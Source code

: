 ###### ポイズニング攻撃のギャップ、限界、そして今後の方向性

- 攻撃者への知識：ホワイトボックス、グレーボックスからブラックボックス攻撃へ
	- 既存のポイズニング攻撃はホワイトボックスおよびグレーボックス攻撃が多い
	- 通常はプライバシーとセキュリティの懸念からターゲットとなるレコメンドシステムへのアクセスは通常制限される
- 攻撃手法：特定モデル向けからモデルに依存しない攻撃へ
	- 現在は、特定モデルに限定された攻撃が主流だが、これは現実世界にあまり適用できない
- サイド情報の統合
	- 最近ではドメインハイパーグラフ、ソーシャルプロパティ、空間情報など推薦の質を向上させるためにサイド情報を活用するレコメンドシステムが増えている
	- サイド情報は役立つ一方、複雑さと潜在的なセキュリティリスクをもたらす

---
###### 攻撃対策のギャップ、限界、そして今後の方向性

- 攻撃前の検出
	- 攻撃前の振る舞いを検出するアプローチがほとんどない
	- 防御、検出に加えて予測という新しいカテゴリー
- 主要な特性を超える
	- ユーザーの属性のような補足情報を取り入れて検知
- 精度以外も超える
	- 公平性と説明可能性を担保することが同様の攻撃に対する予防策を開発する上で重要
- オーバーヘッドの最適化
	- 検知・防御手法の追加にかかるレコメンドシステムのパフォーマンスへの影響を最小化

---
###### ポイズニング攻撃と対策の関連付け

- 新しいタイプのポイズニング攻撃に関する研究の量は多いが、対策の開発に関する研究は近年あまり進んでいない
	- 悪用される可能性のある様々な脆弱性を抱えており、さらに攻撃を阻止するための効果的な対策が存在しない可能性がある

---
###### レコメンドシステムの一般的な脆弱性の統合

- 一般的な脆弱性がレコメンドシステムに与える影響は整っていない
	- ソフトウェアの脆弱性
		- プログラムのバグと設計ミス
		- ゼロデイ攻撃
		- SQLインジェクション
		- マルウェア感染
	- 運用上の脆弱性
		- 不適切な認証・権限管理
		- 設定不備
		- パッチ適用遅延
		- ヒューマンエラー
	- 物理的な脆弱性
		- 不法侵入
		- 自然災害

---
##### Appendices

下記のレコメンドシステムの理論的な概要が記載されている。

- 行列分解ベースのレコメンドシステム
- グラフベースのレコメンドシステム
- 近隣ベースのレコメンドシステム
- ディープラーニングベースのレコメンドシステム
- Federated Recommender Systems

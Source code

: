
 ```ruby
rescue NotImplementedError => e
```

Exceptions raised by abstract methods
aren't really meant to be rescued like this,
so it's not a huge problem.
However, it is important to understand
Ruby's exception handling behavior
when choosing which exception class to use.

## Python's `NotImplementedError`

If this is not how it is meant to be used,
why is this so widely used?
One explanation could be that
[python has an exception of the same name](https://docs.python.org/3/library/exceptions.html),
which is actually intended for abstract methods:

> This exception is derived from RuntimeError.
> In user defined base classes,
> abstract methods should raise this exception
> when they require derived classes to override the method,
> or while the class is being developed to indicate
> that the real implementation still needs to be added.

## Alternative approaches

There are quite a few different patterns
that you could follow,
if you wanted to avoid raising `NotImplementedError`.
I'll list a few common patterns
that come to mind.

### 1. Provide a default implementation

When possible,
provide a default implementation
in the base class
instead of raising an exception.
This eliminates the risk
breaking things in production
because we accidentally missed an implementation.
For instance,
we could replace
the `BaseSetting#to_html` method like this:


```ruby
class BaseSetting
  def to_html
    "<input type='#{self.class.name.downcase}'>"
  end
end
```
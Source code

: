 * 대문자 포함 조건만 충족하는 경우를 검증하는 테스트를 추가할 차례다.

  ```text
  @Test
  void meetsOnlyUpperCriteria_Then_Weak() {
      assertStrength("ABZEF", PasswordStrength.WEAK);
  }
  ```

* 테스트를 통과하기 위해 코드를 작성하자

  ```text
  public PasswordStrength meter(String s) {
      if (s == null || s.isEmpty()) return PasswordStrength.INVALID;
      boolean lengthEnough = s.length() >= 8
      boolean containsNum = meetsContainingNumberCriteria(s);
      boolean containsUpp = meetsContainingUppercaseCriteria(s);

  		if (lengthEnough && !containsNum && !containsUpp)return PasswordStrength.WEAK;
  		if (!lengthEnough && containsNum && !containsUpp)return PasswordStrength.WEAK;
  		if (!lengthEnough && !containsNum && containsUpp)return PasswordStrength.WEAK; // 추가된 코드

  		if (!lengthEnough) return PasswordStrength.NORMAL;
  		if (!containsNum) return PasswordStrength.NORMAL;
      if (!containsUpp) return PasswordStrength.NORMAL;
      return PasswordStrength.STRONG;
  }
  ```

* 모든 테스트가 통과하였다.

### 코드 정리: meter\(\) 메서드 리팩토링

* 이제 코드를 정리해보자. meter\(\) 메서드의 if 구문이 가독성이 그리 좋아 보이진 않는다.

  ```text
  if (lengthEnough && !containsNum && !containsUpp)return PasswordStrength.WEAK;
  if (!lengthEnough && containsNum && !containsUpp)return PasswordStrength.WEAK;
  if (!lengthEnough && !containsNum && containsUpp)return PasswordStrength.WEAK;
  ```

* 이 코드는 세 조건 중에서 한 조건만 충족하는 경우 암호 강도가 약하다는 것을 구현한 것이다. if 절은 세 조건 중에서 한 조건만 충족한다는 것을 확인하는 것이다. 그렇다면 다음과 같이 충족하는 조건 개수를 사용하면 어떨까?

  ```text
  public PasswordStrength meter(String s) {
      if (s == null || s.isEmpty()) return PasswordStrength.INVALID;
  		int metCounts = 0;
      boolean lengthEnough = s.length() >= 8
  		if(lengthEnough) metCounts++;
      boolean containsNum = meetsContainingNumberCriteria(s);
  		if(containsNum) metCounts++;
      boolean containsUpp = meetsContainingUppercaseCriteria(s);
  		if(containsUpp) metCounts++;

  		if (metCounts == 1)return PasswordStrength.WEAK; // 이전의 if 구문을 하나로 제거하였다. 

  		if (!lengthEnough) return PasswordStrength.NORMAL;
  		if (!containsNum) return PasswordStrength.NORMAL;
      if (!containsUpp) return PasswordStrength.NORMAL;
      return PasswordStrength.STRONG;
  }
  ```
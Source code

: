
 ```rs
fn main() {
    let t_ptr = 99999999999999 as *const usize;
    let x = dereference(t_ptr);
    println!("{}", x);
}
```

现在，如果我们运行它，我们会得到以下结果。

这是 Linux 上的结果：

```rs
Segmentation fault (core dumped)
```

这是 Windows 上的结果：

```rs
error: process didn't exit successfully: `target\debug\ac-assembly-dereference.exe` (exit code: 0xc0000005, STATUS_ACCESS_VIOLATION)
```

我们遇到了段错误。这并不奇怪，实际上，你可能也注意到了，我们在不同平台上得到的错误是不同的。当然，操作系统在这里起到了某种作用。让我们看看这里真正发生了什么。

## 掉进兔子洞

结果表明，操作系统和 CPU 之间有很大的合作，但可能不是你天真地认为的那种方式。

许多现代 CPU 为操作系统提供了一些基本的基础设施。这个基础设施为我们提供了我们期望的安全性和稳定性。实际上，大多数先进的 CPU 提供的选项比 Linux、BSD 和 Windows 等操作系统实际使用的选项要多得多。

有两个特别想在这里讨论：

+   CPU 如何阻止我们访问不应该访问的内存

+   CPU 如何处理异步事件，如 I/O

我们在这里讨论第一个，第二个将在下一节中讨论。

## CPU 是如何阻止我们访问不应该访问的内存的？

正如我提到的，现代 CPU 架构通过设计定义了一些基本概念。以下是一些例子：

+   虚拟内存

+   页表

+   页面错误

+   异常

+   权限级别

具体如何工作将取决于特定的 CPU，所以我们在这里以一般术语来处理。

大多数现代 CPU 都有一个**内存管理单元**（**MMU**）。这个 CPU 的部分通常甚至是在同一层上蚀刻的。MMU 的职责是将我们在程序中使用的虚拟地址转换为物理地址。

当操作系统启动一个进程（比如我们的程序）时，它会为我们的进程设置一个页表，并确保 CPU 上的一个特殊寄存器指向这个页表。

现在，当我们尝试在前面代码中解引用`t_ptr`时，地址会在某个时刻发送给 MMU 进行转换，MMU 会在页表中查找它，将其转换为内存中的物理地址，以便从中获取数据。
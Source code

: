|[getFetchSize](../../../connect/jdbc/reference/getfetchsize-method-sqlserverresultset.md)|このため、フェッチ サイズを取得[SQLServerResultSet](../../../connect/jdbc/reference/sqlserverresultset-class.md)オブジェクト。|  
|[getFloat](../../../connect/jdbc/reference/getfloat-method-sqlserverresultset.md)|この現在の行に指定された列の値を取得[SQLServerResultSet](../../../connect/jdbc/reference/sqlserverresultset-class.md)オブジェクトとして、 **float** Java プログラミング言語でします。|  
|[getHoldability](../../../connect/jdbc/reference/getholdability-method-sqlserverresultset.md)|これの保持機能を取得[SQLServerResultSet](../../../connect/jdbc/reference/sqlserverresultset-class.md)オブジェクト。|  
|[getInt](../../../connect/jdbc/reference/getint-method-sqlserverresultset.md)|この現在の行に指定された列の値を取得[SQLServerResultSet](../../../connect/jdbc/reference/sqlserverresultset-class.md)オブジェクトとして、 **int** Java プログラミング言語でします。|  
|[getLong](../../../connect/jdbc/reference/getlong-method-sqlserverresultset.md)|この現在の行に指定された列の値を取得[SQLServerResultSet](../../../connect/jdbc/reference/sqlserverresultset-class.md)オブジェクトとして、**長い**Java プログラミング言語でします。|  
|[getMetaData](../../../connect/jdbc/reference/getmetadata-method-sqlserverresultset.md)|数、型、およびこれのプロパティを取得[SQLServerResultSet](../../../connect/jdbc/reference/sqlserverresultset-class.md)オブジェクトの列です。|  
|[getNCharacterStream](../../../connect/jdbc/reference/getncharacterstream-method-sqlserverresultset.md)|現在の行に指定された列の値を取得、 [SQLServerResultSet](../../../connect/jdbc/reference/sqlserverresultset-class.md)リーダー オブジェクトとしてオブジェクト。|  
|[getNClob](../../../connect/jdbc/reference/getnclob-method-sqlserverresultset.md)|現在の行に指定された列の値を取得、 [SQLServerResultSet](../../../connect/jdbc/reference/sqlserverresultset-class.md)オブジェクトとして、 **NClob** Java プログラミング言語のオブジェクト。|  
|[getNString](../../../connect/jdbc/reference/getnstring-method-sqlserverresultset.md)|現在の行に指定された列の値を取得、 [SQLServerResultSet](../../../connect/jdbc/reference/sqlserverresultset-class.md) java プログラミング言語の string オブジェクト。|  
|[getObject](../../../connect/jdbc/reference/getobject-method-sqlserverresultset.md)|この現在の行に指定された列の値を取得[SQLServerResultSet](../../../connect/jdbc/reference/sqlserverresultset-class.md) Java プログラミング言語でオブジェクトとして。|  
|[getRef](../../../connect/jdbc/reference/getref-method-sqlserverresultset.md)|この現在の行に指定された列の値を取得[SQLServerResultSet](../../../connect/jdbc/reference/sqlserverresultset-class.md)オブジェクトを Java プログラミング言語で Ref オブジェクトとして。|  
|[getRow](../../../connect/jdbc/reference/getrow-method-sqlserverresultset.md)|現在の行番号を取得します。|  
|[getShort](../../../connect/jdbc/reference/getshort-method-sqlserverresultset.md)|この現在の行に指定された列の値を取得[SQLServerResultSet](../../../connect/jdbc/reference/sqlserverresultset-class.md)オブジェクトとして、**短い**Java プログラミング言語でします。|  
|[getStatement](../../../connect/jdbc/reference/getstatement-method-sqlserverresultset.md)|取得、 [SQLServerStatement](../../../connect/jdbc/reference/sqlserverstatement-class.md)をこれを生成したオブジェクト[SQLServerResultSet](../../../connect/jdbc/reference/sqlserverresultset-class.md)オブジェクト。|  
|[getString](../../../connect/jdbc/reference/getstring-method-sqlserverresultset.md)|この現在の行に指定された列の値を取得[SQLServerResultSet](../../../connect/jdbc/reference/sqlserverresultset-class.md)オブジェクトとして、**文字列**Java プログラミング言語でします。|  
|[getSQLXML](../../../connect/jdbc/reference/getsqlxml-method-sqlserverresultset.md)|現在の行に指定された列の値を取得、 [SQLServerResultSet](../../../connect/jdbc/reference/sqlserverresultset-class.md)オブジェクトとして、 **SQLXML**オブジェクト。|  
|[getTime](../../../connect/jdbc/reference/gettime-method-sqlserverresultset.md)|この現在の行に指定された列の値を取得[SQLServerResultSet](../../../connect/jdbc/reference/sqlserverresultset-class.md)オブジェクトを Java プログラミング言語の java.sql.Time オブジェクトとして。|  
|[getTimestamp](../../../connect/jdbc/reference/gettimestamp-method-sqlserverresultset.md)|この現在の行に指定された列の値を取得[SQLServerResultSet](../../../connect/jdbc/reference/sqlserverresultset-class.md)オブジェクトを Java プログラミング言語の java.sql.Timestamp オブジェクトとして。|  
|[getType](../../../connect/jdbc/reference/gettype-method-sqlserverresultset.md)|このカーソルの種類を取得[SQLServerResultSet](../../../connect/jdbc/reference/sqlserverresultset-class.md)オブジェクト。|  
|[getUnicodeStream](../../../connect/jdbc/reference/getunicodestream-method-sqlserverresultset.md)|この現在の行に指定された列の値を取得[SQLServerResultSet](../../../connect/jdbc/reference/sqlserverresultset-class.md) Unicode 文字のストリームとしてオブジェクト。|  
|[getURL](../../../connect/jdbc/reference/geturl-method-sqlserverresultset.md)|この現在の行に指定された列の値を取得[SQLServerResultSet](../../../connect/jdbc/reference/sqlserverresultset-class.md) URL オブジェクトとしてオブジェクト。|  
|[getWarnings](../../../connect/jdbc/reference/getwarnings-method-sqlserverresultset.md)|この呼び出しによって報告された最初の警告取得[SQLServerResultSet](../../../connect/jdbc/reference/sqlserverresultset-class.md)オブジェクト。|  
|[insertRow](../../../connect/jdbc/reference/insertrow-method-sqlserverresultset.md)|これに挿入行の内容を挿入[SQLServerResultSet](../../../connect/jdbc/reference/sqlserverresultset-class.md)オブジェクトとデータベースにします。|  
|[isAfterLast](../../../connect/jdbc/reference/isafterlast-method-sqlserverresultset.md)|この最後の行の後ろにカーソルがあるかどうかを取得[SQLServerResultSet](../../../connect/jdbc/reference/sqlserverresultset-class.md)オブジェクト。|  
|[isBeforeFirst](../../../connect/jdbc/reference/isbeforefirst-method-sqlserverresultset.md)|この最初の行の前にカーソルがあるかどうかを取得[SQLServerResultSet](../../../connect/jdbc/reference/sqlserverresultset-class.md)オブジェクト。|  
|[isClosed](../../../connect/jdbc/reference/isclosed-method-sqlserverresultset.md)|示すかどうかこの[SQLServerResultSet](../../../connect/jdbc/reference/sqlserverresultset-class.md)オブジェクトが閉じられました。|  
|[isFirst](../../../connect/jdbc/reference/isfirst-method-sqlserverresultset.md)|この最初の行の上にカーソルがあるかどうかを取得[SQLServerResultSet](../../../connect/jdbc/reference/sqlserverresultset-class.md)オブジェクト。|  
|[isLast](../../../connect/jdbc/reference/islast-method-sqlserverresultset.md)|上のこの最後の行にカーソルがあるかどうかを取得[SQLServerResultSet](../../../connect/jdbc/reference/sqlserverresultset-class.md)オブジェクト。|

============

Aim of the exercise
The answer must consist of every line from the listing above that includes the word "like".

Written answer
aren't really meant to be rescued like this,
the `BaseSetting#to_html` method like this:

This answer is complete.